O Instituto de Assistência ao Menor (IAM), citado acima, foi criado, no Paraná, em

16 de julho de 1962, pela Lei n° 4.167 e regulamentado mais tarde pelo Decreto n° 17.954,

de 27 de abril de 1965. Tratava-se de uma autarquia e de um órgão relevante da Secretaria de

Saúde Bem-Estar Social do Estado do Paraná.

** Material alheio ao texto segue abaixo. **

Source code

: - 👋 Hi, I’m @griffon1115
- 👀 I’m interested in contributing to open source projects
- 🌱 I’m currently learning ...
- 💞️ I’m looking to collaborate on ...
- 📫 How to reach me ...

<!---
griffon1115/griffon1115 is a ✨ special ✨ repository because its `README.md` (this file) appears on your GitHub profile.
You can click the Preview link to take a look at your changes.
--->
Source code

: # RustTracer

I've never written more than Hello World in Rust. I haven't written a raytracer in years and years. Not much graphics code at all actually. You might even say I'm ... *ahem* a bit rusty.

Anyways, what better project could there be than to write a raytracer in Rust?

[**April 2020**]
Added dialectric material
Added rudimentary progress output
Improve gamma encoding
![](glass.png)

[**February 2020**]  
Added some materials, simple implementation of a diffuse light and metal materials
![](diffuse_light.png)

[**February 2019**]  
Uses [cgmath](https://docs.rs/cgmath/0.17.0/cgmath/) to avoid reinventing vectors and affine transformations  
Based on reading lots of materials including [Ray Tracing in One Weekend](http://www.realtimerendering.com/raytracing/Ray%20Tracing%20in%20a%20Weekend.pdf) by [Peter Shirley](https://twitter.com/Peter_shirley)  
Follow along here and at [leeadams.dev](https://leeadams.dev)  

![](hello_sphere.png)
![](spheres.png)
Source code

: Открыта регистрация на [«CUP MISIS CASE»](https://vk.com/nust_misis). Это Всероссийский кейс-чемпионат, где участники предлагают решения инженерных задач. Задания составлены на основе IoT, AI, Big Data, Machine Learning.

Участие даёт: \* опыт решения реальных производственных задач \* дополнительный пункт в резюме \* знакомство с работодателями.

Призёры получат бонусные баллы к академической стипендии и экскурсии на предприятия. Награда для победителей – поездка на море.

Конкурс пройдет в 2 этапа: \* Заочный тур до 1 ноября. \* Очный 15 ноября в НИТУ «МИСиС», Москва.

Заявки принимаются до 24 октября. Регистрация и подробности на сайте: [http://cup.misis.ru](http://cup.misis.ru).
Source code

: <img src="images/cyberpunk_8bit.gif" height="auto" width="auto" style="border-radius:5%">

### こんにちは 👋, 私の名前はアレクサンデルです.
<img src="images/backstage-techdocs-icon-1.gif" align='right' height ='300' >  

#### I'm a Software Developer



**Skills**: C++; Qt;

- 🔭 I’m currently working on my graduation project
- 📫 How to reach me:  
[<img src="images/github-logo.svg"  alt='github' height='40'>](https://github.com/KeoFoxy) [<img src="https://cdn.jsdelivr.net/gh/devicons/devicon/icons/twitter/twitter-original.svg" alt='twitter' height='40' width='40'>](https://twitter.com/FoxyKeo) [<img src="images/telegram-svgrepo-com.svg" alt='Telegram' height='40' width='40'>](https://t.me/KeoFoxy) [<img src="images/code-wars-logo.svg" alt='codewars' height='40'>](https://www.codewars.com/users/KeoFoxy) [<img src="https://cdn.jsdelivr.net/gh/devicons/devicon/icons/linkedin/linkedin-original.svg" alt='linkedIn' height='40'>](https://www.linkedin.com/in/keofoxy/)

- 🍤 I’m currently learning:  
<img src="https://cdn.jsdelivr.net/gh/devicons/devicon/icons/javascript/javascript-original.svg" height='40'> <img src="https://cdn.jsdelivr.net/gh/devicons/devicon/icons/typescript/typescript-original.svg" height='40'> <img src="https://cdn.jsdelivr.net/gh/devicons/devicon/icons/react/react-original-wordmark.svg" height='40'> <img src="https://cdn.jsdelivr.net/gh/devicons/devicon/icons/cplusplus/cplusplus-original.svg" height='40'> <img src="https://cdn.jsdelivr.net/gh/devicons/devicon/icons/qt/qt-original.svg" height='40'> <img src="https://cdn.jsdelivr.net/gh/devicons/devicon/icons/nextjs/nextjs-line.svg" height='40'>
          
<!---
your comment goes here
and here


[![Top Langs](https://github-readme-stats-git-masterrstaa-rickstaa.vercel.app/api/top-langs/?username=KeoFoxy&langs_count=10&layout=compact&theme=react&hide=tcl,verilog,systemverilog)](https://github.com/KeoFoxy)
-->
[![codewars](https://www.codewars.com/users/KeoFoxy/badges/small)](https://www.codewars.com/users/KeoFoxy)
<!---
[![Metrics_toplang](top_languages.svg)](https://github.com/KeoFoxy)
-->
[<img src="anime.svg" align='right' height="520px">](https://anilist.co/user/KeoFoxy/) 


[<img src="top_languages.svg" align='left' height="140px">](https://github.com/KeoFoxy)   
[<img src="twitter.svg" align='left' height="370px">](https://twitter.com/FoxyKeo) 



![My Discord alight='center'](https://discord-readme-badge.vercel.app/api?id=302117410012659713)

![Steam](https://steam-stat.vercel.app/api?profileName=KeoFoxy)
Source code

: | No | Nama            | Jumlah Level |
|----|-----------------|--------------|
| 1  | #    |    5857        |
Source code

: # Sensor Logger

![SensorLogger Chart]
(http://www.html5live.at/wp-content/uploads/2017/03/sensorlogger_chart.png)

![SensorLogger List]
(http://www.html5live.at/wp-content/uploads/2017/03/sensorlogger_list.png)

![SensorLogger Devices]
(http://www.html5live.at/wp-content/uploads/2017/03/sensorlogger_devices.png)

“Era [o IAM] uma entidade autárquica estadual, com personalidade jurídica dotada de autonomia

administrativa e financeira, para cuidar de menores em situação irregular (abandonados, carentes,

delinqüentes), em suas unidades do interior e da capital, após triagem nos Centros de Estudos,

Diagnóstico e Indicação de Tratamento (CEDIT), localizados em Curitiba e Londrina.”22

A sede do IAM-PR ficava em Curitiba, existindo, paralelamente, cerca de 20

escritórios regionais, distribuídos em todo o Estado. As atividades desenvolvidas pelo IAM

seguiam os princípios definidos nas Diretrizes da Política de Bem-Estar do Menor no Estado

do Paraná, aprovadas em 13 de julho de 1984, consubstanciadas nas cinco grandes diretrizes:

internamento, como medida de último recurso; melhoria da qualidade dos serviços;

participação comunitária; educação emancipadora; utilização de recursos e equipamentos

públicos e comunitários existentes – operacionalizadas mediante dois programas:

“Assistência e Proteção ao Menor Órfão Abandonado e Infrator” e “Municipalização dos

Serviços de Bem-Estar do Menor”. 23

O ano de 1976, então, marca a criação do Centro de Estudo, Diagnóstico e Indicação

de Tratamento (CEDIT) – já no endereço onde, hoje, encontra-se o Centro de Socioeducação

(CENSE) Curitiba; cujo arquivo utilizei para a realização deste trabalho. O CEDIT atendia a

crianças e adolescentes carentes, órfãos e abandonados, apreendidos pela polícia por estarem

perambulando nas ruas, ou, também, aos que eram levados pelas próprias famílias. A unidade

atendia inclusive a bebês, os quais eram, muitas vezes, encaminhados à adoção. Os menores

acolhidos pela instituição permaneciam em estudo pelo período de 90 dias; posteriormente,

recebiam um encaminhamento, mediante aprovação judicial, o qual podia se dar para

internatos, semi-internatos, repúblicas, trabalho, creches, escolas, hospitais psiquiátricos,

22 Ibid., p. 104. 23 PAULA, Vera Cecília Abagge de. Diretrizes para uma política de bem-estar do menor: a experiência do Estado do Paraná antes da regulamentação do Estatuto da Criança e do Adolescente. Curitiba : Revista da Faculdade de Direto da UFPR. http://calvados.c3sl.ufpr.br/ojs2/index.php/direito/article/view/1747/1444 (27/09/07).

22

escolas especiais, etc. Inicialmente, o CEDIT era composto por apenas uma ala, sendo, esta,

feminina; somente em janeiro de 1979, é criada, então, a ala masculina.24

No mesmo endereço, em 1982, é criada a Unidade de Triagem do Infrator (UTI), que

funcionava junto à Delegacia de Proteção ao Menor e que atendia a todos os menores que

eram levados pela polícia, permanecendo (a UTI) com os infratores, até que fossem feitos

os estudos de caso e encaminhamentos. Já em 1987, o UTI passa a se chamar SETREM -

Serviço de Recepção e Triagem de Menores de Curitiba.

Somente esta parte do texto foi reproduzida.